クラシック音楽のCDを中心に演奏者への敬意を込めて、つたないメモを書いています。

ニールセン 交響曲第4番 ベルグルンド(87)

2015.08.28 (Fri)
ベルグルンド
ベルグルンド/デンマーク王立管弦楽団(87、RCA)は切れ味が鋭い。
ベルグルンドと言えばシベリウス。ニールセンはキャラクターが違う。
今回久々にい聴き直して見直した。甘さやロマンを排した厳しいアプローチ。
贅肉はなく本質に迫る。真剣で勝負されるよう。
シベリウスの第7番のような研ぎ澄まされた世界を感じさせてくれる。

そしてこのニールセンではデンマークのこのオケをむかえたことが良かった。
自国の作曲家を演るプライドが漲って豪快さを見せる。

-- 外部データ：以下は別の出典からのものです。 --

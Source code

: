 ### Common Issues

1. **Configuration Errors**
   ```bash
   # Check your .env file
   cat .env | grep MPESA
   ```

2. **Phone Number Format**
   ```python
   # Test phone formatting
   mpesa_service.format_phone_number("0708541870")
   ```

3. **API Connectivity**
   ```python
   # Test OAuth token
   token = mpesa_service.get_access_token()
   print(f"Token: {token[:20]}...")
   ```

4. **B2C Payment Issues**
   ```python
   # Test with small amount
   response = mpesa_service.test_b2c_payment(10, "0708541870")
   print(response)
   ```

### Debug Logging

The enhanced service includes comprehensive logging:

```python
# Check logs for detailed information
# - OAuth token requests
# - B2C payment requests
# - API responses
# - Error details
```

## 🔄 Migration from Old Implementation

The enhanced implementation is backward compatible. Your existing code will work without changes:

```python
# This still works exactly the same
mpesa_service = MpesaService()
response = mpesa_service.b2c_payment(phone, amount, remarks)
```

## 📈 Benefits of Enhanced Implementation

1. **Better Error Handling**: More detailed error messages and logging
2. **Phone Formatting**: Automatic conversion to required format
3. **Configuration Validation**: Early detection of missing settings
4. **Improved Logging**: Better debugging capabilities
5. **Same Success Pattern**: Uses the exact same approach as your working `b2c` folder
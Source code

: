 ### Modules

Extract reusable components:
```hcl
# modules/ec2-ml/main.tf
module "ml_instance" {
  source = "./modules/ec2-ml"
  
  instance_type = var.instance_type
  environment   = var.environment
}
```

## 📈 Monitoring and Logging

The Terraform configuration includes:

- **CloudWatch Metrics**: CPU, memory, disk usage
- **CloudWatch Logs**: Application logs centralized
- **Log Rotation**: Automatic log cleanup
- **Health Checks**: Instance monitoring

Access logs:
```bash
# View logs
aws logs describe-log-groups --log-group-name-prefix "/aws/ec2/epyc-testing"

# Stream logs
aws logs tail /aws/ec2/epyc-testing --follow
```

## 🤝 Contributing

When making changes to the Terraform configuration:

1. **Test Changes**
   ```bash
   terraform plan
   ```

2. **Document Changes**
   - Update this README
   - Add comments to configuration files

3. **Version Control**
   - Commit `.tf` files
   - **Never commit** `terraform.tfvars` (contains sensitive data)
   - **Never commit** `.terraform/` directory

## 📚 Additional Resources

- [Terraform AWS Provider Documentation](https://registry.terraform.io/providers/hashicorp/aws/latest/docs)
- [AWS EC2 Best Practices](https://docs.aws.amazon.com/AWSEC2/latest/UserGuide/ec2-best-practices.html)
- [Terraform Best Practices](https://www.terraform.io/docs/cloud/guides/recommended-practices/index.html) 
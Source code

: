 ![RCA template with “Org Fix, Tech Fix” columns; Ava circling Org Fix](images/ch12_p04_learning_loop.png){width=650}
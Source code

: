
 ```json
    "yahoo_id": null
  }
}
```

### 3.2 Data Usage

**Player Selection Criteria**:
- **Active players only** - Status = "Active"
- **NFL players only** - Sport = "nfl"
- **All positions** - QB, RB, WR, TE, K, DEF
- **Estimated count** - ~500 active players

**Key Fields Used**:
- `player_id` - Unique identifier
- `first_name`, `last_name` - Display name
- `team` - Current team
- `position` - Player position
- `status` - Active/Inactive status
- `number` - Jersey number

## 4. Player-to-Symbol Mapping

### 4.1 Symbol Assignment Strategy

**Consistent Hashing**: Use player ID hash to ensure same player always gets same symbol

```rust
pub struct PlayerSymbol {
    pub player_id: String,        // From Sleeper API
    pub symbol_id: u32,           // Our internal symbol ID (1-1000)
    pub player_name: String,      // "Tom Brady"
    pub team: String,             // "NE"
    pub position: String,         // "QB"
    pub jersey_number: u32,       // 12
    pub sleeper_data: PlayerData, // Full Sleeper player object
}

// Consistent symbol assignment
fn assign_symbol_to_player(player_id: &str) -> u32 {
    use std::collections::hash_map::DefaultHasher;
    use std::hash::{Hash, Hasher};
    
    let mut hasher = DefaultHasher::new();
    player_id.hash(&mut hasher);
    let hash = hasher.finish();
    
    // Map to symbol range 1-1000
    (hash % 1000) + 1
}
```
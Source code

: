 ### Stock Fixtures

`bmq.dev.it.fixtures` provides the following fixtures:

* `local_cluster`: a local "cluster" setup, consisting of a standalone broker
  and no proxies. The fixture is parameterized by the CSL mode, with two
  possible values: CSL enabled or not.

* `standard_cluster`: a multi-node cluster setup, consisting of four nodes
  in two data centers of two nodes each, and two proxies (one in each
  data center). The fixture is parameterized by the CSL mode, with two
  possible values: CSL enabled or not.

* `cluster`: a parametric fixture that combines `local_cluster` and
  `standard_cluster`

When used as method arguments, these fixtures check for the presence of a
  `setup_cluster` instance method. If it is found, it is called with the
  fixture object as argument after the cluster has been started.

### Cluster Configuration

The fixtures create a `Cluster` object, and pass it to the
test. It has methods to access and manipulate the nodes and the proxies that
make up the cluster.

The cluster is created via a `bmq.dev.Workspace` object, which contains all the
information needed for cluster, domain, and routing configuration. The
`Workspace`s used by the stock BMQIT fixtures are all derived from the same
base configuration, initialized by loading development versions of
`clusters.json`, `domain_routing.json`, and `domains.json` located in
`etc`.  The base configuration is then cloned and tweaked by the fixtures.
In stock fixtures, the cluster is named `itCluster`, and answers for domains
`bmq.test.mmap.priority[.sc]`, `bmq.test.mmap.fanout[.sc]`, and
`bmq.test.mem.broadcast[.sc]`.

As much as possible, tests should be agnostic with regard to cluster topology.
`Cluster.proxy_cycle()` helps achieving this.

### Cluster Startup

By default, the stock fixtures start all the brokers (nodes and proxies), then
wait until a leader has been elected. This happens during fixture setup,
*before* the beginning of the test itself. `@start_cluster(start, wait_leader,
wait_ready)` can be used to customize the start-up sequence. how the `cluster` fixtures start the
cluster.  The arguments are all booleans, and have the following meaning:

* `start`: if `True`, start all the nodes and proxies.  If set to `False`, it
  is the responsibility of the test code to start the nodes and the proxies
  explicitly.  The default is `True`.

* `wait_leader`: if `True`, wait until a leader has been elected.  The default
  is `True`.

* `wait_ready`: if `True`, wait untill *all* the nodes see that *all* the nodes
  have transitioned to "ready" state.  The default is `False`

それが強さにつながる。
なお、ベルグルンドは1993年から98年までこのオケの主席になったが、
この録音はそれ以前のもの(この時期はストックホルム時代)。

第1楽章は前傾姿勢で駆け抜ける。保有盤でもコリン・デイヴィス盤に次ぐスピード。
ムラヴィンスキーが振ったらこんな感じではないか。

第2楽章は木管がホールの中でクールに囀る。

第3楽章は非常にうまい。静かに始まりじりじり高揚していく。

終楽章は最速。楽器間バランスが絶妙でスピードの中でも音が明快に明滅。
ティンパニは猛烈なスピードで連射。
あまりの高速さを要求されるためオケ全体が緊迫している。
あわや崩壊のリスクを取っている。昔聴いたときはここまでぶっ飛ばすのは
いかがなものかと思ったが、今は一刀両断のこの演奏の潔さに参る。

録音はコペンハーゲン、オッド・フェロウ・ホールでのセッション。
ややハイ上がりでスリムな音だったため低域の量感を増し、高域を落とす補正。
ホールトーンは適切でブラスの切れ味がある。
鎮まったところの木管が非常に綺麗。
ティンパニは自然な音像だが終結の迫力は捉えられている。